Better solution than brute-force?


  • 2
    I

    Not sure if there exists better solutions than a brute-force one. Here is my Python code.

    from collections import defaultdict
    import unittest
    
    def subconcat (S, L):
        """Substring with Concatenation of All Words.
        http://oj.leetcode.com/problems/substring-with-concatenation-of-all-words/
        """
        ret = []
        len0 = len(L[0])
        lenL = len(L)
        cntL = defaultdict(int)
        for x in L:
            cntL[x] += 1
        for i in xrange(len(S) - lenL * len0 + 1):
            cntLtmp = cntL.copy()
            for j in xrange(lenL):
                s = S[i+j*len0: i+(j+1)*len0]
                if s not in cntLtmp or cntLtmp[s] == 0:
                    break
                cntLtmp[s] -= 1
            else:  # i.e., no break
                ret.append(i)
        return ret
    
    class Test (unittest.TestCase):
        """Accepted."""
        def test (self):
            tcases = {
                ('barfoothefoobarman', '["foo", "bar"]'): [0, 9],  # barfoo, foobar
                ('axy01bb01xy', '["01", "xy"]'): [1, 7],  # xy01,01xy
                ('axy01bb01xy', '["0", "1", "x", "y"]'): [1, 7],  # xy01,01xy
                ('axy01bb01xy', '["0"]'): [3, 7],
            }
            for inp, out in tcases.iteritems():
                self.assertListEqual(subconcat(inp[0], eval(inp[1])), out)
    
    if __name__ == '__main__':
        unittest.main()

  • 0
    S

    Could you please add some words about your algorithm and also make some comments in code?


  • 0
    C
    This post is deleted!

  • 0
    S

    Hi chentao169, as old discuss will close later, could you please share your own solution or some solution in old discuss which you think is nice, rather then a link?
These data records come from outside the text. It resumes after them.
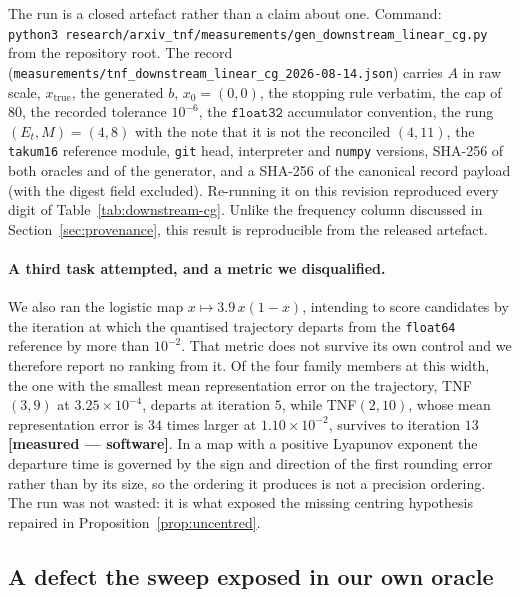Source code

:\documentclass[11pt]{article}
\theoremstyle{definition}
\begin{document}
\begin{sloppypar}
The run is a closed artefact rather than a claim about one. Command:
\texttt{python3}\ \texttt{research/}\allowbreak\texttt{arxiv\_tnf/}\allowbreak\texttt{measurements/}\allowbreak\texttt{gen\_downstream\_}\allowbreak\texttt{linear\_cg.py}
from the repository root. The record
(\texttt{measurements/}\allowbreak\texttt{tnf\_downstream\_}\allowbreak\texttt{linear\_cg\_}\allowbreak\texttt{2026-08-14.json}) carries $A$ in
raw scale, $x_{\text{true}}$, the generated $b$, $x_0 = (0,0)$, the stopping rule
verbatim, the cap of $80$, the recorded tolerance $10^{-6}$, the $\texttt{float32}$
accumulator convention, the rung $(E_t,M)=(4,8)$ with the note that it is not the
reconciled $(4,11)$, the \texttt{takum16} reference module, \texttt{git} head,
interpreter and \texttt{numpy} versions, SHA-256 of both oracles and of the
generator, and a SHA-256 of the canonical record payload (with the digest field
excluded). Re-running it on this revision reproduced
every digit of Table~\ref{tab:downstream-cg}. Unlike the frequency column discussed
in Section~\ref{sec:provenance}, this result is reproducible from the released
artefact.
\end{sloppypar}

\paragraph{A third task attempted, and a metric we disqualified.} We also ran the
logistic map $x \mapsto 3.9\,x(1-x)$, intending to score candidates by the
iteration at which the quantised trajectory departs from the \texttt{float64}
reference by more than $10^{-2}$. That metric does not survive its own control and
we therefore report no ranking from it. Of the four family members at this width,
the one with the smallest mean representation error on the trajectory, TNF$(3,9)$
at $3.25\times10^{-4}$, departs at iteration $5$, while TNF$(2,10)$, whose mean
representation error is $34$ times larger at $1.10\times10^{-2}$, survives to
iteration $13$ \textbf{[measured --- software]}. In a map with a positive Lyapunov
exponent the departure time is governed by the sign and direction of the first
rounding error rather than by its size, so the ordering it produces is not a
precision ordering. The run was not wasted: it is what exposed the missing
centring hypothesis repaired in Proposition~\ref{prop:uncentred}.

\subsection{A defect the sweep exposed in our own oracle}
\label{sec:oracledefect}
\end{document}
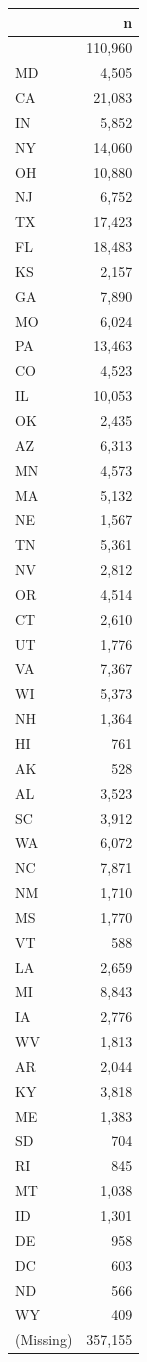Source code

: \documentclass[10pt,article,oneside]{memoir}
\begin{document}
\begin{table}[H]
\centering
\begin{tabular}[t]{lr}
\toprule
 & n\\
\midrule
 & 110,960\\
MD & 4,505\\
CA & 21,083\\
IN & 5,852\\
NY & 14,060\\
OH & 10,880\\
NJ & 6,752\\
TX & 17,423\\
FL & 18,483\\
KS & 2,157\\
GA & 7,890\\
MO & 6,024\\
PA & 13,463\\
CO & 4,523\\
IL & 10,053\\
OK & 2,435\\
AZ & 6,313\\
MN & 4,573\\
MA & 5,132\\
NE & 1,567\\
TN & 5,361\\
NV & 2,812\\
OR & 4,514\\
CT & 2,610\\
UT & 1,776\\
VA & 7,367\\
WI & 5,373\\
NH & 1,364\\
HI & 761\\
AK & 528\\
AL & 3,523\\
SC & 3,912\\
WA & 6,072\\
NC & 7,871\\
NM & 1,710\\
MS & 1,770\\
VT & 588\\
LA & 2,659\\
MI & 8,843\\
IA & 2,776\\
WV & 1,813\\
AR & 2,044\\
KY & 3,818\\
ME & 1,383\\
SD & 704\\
RI & 845\\
MT & 1,038\\
ID & 1,301\\
DE & 958\\
DC & 603\\
ND & 566\\
WY & 409\\
(Missing) & 357,155\\
\bottomrule
\end{tabular}
\end{table}
\end{document}
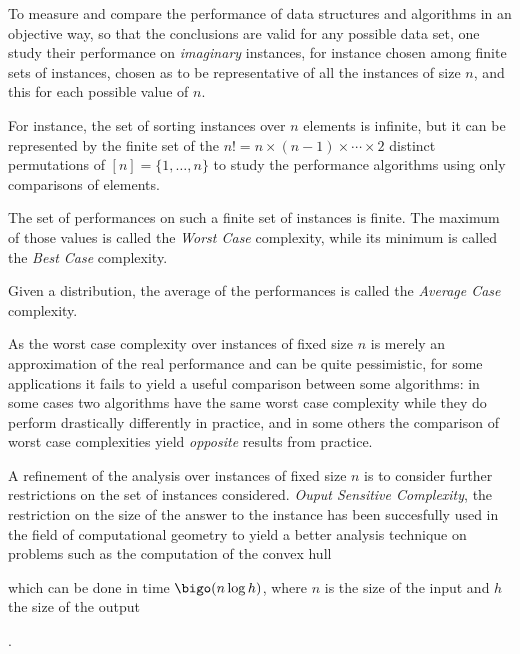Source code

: To measure and compare the performance of data structures and
algorithms in an objective way, so that the conclusions are valid for
any possible data set, one study their performance on \emph{imaginary}
instances, for instance chosen among finite sets of instances, chosen
as to be representative of all the instances of size $n$, and this for
each possible value of $n$.
%
\begin{EXAMPLE}
  For instance, the set of sorting instances over $n$ elements is
  infinite, but it can be represented by the finite set of the
  $n!=n\times(n-1)\times\cdots\times2$ distinct permutations of
  $[n]=\{1,\ldots,n\}$ to study the performance algorithms using only
  comparisons of elements.
\end{EXAMPLE}
\begin{LONG}
  
\end{LONG}
The set of performances on such a finite set of instances is finite.
%
The maximum of those values is called the \emph{Worst Case}
complexity, while its minimum is called the \emph{Best Case}
complexity.
%
\begin{LONG}
  Given a distribution, the average of the performances is called the
  \emph{Average Case} complexity.
\end{LONG}
%
\begin{LONG}
  As the worst case complexity over instances of fixed size $n$ is
  merely an approximation of the real performance and can be quite
  pessimistic, for some applications it fails to yield a useful
  comparison between some algorithms: in some cases two algorithms
  have the same worst case complexity while they do perform
  drastically differently in practice, and in some others the
  comparison of worst case complexities yield \emph{opposite} results
  from practice.
\end{LONG}
%
\begin{LONG}
  
\end{LONG}
%
A refinement of the analysis over instances of fixed size $n$ is to
consider further restrictions on the set of instances considered.
%
%
\emph{Ouput Sensitive Complexity}, the restriction on the size of the
answer to the instance has been succesfully used in the field of
computational geometry to yield a better analysis technique on
problems such as the computation of the convex
hull~\cite{outputSensitiveResultsOnConvexHullsExtremePointsAndRelatedProblems}\begin{EXAMPLE}
  which can be done in time $\bigo(n\log h)$, where $n$ is the size of
  the input and $h$ the size of the output
\end{EXAMPLE}.
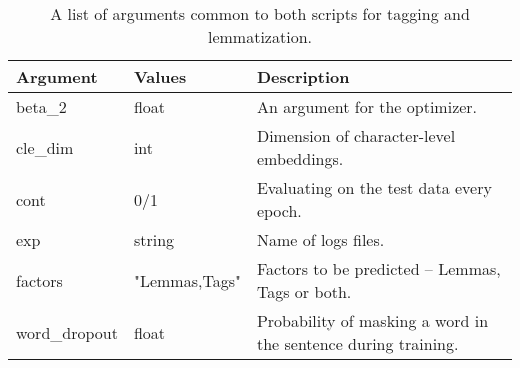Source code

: \begin{table}
\centering
\begin{tabular}{ |p{3cm}|p{}|p{6cm}| } 
 \hline
 Argument & Values & Description \\ 
 \hline \hline
 beta\_2 & float & An argument for the optimizer. \\ \hline
 cle\_dim & int & Dimension of character-level embeddings.  \\ \hline
 cont & 0/1 & Evaluating on the test data every epoch.  \\ \hline
 exp & string & Name of logs files.  \\ \hline
 factors & "Lemmas,Tags" & Factors to be predicted -- Lemmas, Tags or both. \\ \hline
word\_dropout & float & Probability of masking a word in the sentence during training.  \\ \hline

\hline

\end{tabular}
\caption{A list of arguments common to both scripts for tagging and lemmatization.} 
\label{Tab:mt_com_args}
\end{table}


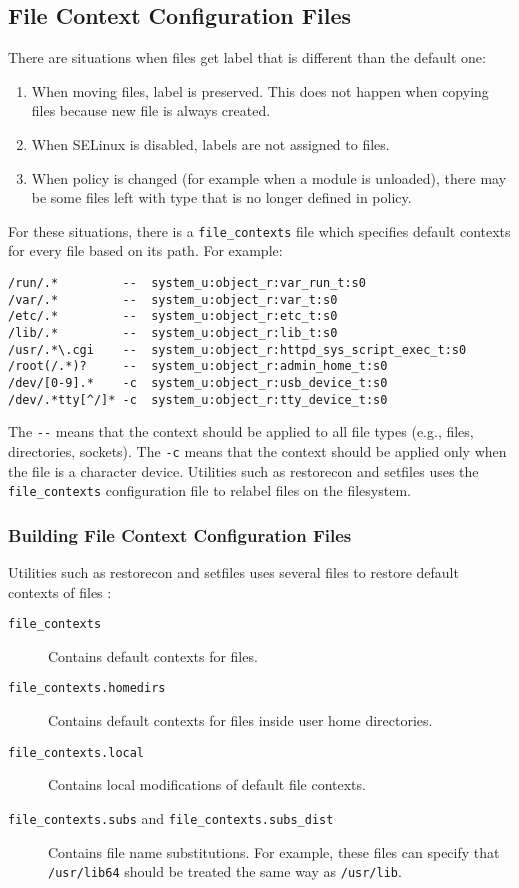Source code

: \subsection{File Context Configuration Files}
There are situations when files get label that is different than the default
one:
\begin{enumerate}
    \item When moving files, label is preserved. This does not happen when
        copying files because new file is always created.
    \item When SELinux is disabled, labels are not assigned to files.
    \item When policy is changed (for example when a module is unloaded), there
        may be some files left with type that is no longer defined in policy.
\end{enumerate}
For these situations, there is a \texttt{file\_contexts} file which specifies
default contexts for every file based on its path. For example:
\begin{lstlisting}
/run/.*         --  system_u:object_r:var_run_t:s0
/var/.*	        --  system_u:object_r:var_t:s0
/etc/.*	        --  system_u:object_r:etc_t:s0
/lib/.*	        --  system_u:object_r:lib_t:s0
/usr/.*\.cgi    --  system_u:object_r:httpd_sys_script_exec_t:s0
/root(/.*)?     --  system_u:object_r:admin_home_t:s0
/dev/[0-9].*    -c  system_u:object_r:usb_device_t:s0
/dev/.*tty[^/]* -c  system_u:object_r:tty_device_t:s0
\end{lstlisting}
The \texttt{-{}-} means that the context should be applied to all file types
(e.g., files, directories, sockets). The \texttt{-c} means that the context
should be applied only when the file is a character device. Utilities such as
restorecon and setfiles uses the \texttt{file\_contexts} configuration file to
relabel files on the filesystem.

\subsubsection{Building File Context Configuration Files}
Utilities such as restorecon and setfiles uses several files to
restore default contexts of files \cite[pp.~165--167]{tsn}:
\begin{description}
    \item [\texttt{file\_contexts}] Contains default contexts for files.
    \item [\texttt{file\_contexts.homedirs}] Contains default contexts for files
        inside user home directories.
    \item [\texttt{file\_contexts.local}] Contains local modifications of
        default file contexts.
    \item [\texttt{file\_contexts.subs} and \texttt{file\_contexts.subs\_dist}]
        Contains file name substitutions. For example, these files can specify
        that \texttt{/usr/lib64} should be treated the same way as
        \texttt{/usr/lib}.
\end{description}

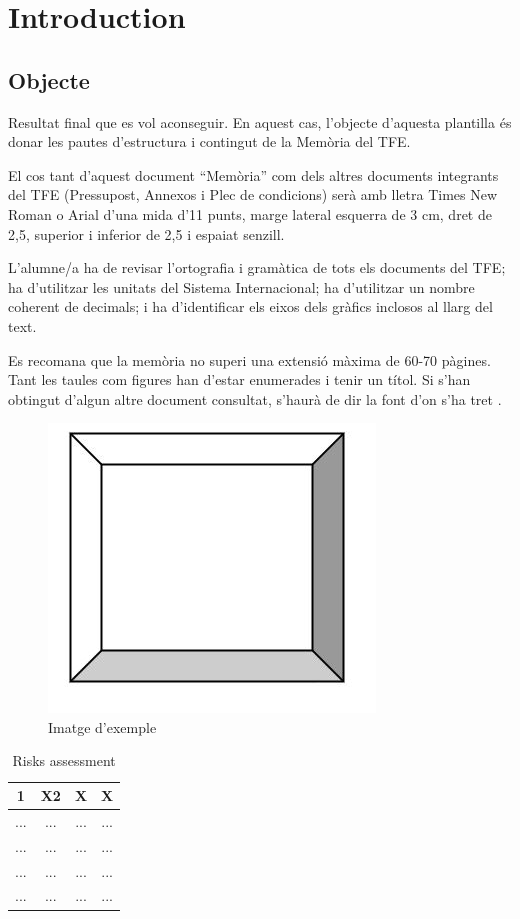 \chapter{Introduction}

\section{Objecte}


Resultat final que es vol aconseguir. En aquest cas, l’objecte d’aquesta plantilla és donar les pautes d’estructura i contingut de la Memòria del TFE. 

El cos tant d’aquest document “Memòria” com dels altres documents integrants del TFE  (Pressupost, Annexos i Plec de condicions) serà amb lletra Times New Roman o Arial d’una mida d’11 punts, marge lateral esquerra de 3 cm, dret de 2,5, superior i inferior de 2,5 i espaiat senzill.

L’alumne/a ha de revisar l’ortografia i gramàtica de tots els documents del TFE; ha d’utilitzar les unitats del Sistema Internacional; ha d’utilitzar un nombre coherent de decimals; i ha d’identificar els eixos dels gràfics inclosos al llarg del text.

Es recomana que la memòria no superi una extensió màxima de 60-70 pàgines. 
Tant les taules com figures han d’estar enumerades i tenir un títol. Si s’han obtingut d’algun altre document consultat, s’haurà de dir la font d’on s’ha tret \cite{eseiaat}.


\begin{figure}[H]
    \centering
    \includegraphics[width=0.3
\linewidth]{Figures/IMATGE_EXEMPLE.jpg}
    \caption{Imatge d'exemple}
    \label{fig:Imatge d'exemple}
\end{figure}


\begin{table}[H]

  \centering
   \caption{Risks assessment} 
   
  \begin{tabular}{|c|c|c|c|}
    \hline
    \textbf{1} & \textbf{X2} & \textbf{X} & \textbf{X} \\
    \hline
    ... & ... & ... & ...\\ \hline
    ... & ... & ... & ...\\ \hline
    ... & ... & ... & ...\\ \hline
    ... & ... & ... & ...\\ \hline
    
  \end{tabular}
  \label{tasks}
 
\end{table}


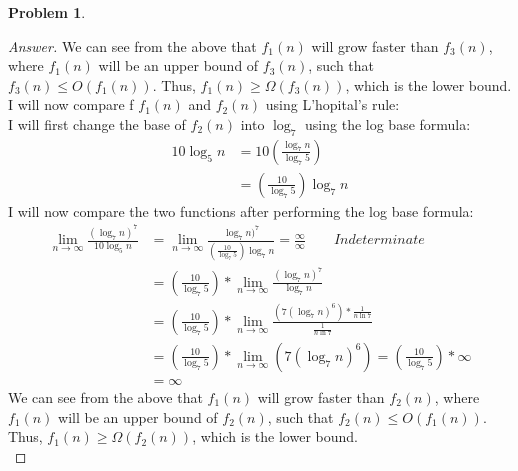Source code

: \documentclass[11pt]{article}
\theoremstyle{definition}
\theoremstyle{definition}
\newtheorem{required}{Problem}
\theoremstyle{definition}
\begin{document}
\begin{required}
\begin{enumerate} [label=(\alph*)]
\begin{proof}[Answer]
We can see from the above that $f_1(n)$ will grow faster than $f_3(n)$, where $f_1(n)$ will be an upper bound of $f_3(n)$, such that $f_3(n) \leq O(f_1(n))$. Thus, $f_1(n) \geq \Omega(f_3(n))$, which is the lower bound. \\

I will now compare f $f_1(n)$ and $f_2(n)$ using L'hopital's rule:\\
I will first change the base of $f_2(n)$ into $\log_7$ using the log base formula: 
\begin{align*}
10\log_5n &= 10(\frac{\log_7n}{\log_7 5}) \\
&= (\frac{10}{\log_7 5})\log_7 n
\end{align*}
I will now compare the two functions after performing the log base formula: \\
\begin{align*}
\lim_{n \to \infty} \frac{(\log_7 n)^7}{10\log_5n} &= \lim_{n \to \infty} \frac{\log_7 n)^7}{(\frac{10}{\log_7 5})\log_7 n}  = \frac{\infty}{\infty} \qquad Indeterminate  \\
&= (\frac{10}{\log_7 5}) * \lim_{n \to \infty} \frac{(\log_7 n)^7}{\log_7 n}\\
&= (\frac{10}{\log_7 5}) * \lim_{n \to \infty} \frac{(7(\log_7 n)^6) * \frac{1}{n\ln7}}{\frac{1}{n\ln7}}\\
&= (\frac{10}{\log_7 5}) * \lim_{n \to \infty} (7(\log_7 n)^6) = (\frac{10}{\log_7 5})  * \infty\\
&= \infty
\end{align*} 
We can see from the above that $f_1(n)$ will grow faster than $f_2(n)$, where $f_1(n)$ will be an upper bound of $f_2(n)$, such that $f_2(n) \leq O(f_1(n))$. Thus, $f_1(n) \geq \Omega(f_2(n))$, which is the lower bound. \\


\end{proof}
\end{enumerate}
\end{required}
\end{document}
Thanks!


  • 37
    R

    Note the above Brute force solution takes O(n* l *w) time and O( l * w) auxiliary space.
    Here note 'n' is number of characters in the string ,'l' is the number of words in the list. and 'w' is the words length
    A better solution is done by taking advantage of the fact that the continuous words will be just the same for two valid sub-strings that are distant just by w characters

    The brute force approach stops at each character and checks for all the words are in the list each time constructing the dictionary again and again O(n) times.

    The words are all of the same width, Hence the dictionary will be the same for overlapping valid substrings (Ex: "foobarisbarfoobar" ["foo","bar"])
    in which the "barfoobar" has overlapping valid substrings "barfoo" and "foobar" and both have same dictionary.Thus we need not construct the dictionary
    again, instead reuse the dictionary with some proper cases.

    Secondly instead of traversing the string character by character we can traverse it in the form of words by words( w increments) fot the above purpose.
    then do the same for the a character shifted to find out the valid strings there.

    Ex: the same above one will be traversed as "foo" "bar" "isb" "arf" "oob" "ar" on the first iteration and then "oob" "ari" "sba" "rfo" "oba" "r"
    and next "oba" "ris" "bar" "foo" "bar" next.

    This will reduce the need for construction of Dictionaries O(n) times instead we do it O(w) times.
    and we will be making a total of O(n) iterations with O(w) string comparision operations each time,
    hence a time complexity of O(nw) and an auxiliaty space of O(lw)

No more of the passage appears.